Tijdens het Algemeen Overleg over de Consumentenraad op 8 april jl. (21 501-15/22 112/23 162, nr. 41), heb ik kort melding gemaakt van drie initiatieven in het kader van het consumentenbeleid. Deze hadden betrekking op een mogelijke kwantificering van de effecten van het marktwerkingsbeleid voor de consument, de consequenties voor de consument van de opkomst van het elektronisch handelsverkeer en de nationale dimensie van «consumer concerns». Eén en ander houdt verband met mijn streven om het consumentenperspectief van verschillende markten uitdrukkelijker, systematischer en in een vroeg stadium bij marktontwikkelingen en overheidsinitiatieven te betrekken. Daarbij wil ik mij met name richten op specifieke terreinen waar ontwikkelingen nog volop aan de gang zijn of waar het risico bestaat dat de positie van de consument niet als vanzelfsprekend aan de orde komt. Met deze brief geef ik invulling aan mijn toezegging u later dit jaar nader te informeren.

2 Algemeen

Het consumentenbeleid richt zich in algemene zin op het functioneren van de markt vanuit het perspectief van de consument als eindgebruiker en als actor in het economisch proces. Bezien wordt in hoeverre zich bij dat functioneren van de markt knelpunten voordoen die aanleiding geven tot overheidsoptreden. Dit kan zijn in de vorm van het stellen van randvoorwaarden, door het stimuleren van zelfregulering of door regelgevend optreden. Daarnaast stel ik op projectmatige basis financiële middelen beschikbaar aan consumentenorganisaties.

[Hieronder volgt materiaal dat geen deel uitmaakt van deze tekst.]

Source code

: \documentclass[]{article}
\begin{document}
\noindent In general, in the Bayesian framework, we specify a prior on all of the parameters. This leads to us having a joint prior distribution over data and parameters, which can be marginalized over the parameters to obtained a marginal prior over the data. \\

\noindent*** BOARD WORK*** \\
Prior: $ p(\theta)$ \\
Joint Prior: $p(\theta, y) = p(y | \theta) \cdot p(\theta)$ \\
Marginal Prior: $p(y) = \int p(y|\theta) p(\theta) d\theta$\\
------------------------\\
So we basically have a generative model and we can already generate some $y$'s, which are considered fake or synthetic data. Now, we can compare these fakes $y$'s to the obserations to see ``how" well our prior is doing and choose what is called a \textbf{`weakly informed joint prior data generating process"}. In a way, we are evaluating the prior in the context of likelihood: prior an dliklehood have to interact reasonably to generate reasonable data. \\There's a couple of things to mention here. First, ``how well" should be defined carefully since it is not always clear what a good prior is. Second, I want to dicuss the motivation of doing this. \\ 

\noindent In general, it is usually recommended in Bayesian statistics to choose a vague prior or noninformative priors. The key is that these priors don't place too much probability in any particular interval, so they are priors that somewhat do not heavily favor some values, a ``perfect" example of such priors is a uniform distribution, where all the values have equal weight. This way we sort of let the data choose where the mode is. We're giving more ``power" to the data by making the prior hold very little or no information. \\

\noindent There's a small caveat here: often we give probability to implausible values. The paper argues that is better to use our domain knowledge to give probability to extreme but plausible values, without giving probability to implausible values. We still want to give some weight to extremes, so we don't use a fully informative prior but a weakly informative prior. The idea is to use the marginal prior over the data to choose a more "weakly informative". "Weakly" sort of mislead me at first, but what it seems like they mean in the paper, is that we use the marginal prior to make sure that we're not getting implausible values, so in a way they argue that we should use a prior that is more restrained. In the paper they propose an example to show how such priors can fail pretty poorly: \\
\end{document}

Het consumentenbeleid is steeds duidelijker een geïntegreerd onderdeel van het marktwerkingsbeleid. Ook heeft het consumentenbeleid als zodanig een horizontaal karakter, dat wil zeggen dat op andere beleidsterreinen steeds het belang van de consument moet worden meegewogen. Het horizontale karakter van het consumentenbeleid komt inmiddels ook op Europees niveau tot uitdrukking in het nieuwe artikel 153, tweede lid, van het EG-verdrag. Dit artikellid verplicht de instellingen van de Europese Unie om rekening te houden met de consumentenbelangen bij het bepalen en uitvoeren van het beleid en het optreden van de Gemeenschap op andere gebieden.

De uitgangspunten van dit beleid, zoals in 1996 door mijn ambtsvoorganger uiteengezet in de notitie «De consument op nieuwe markten»1, zijn wat mij betreft nog steeds van toepassing.

In het kader van het consumentenbeleid zijn reeds veel wettelijke voorzieningen tot stand gebracht. In genoemde notitie zijn hiervan de nodige voorbeelden vermeld. De conclusie blijft gerechtvaardigd dat het wettelijk stelsel gericht op de basisbescherming van de consument goeddeels voltooid is. Daarnaast bestaat in Nederland een goed functionerende aanpak via zelfregulering, bijvoorbeeld op het gebied van algemene voorwaarden, buitengerechtelijke geschillenbeslechting, reclame-uitingen en informatievoorziening en voorlichting aan consumenten zoals ten aanzien van financiële diensten. Dat wil overigens niet zeggen dat er geen aanleiding kan zijn om dit stelsel verder te verbeteren of aan te vullen. Daarbij moet het dan wel gaan om gerichte oplossingen ter verbetering van concreet gebleken knelpunten of problemen.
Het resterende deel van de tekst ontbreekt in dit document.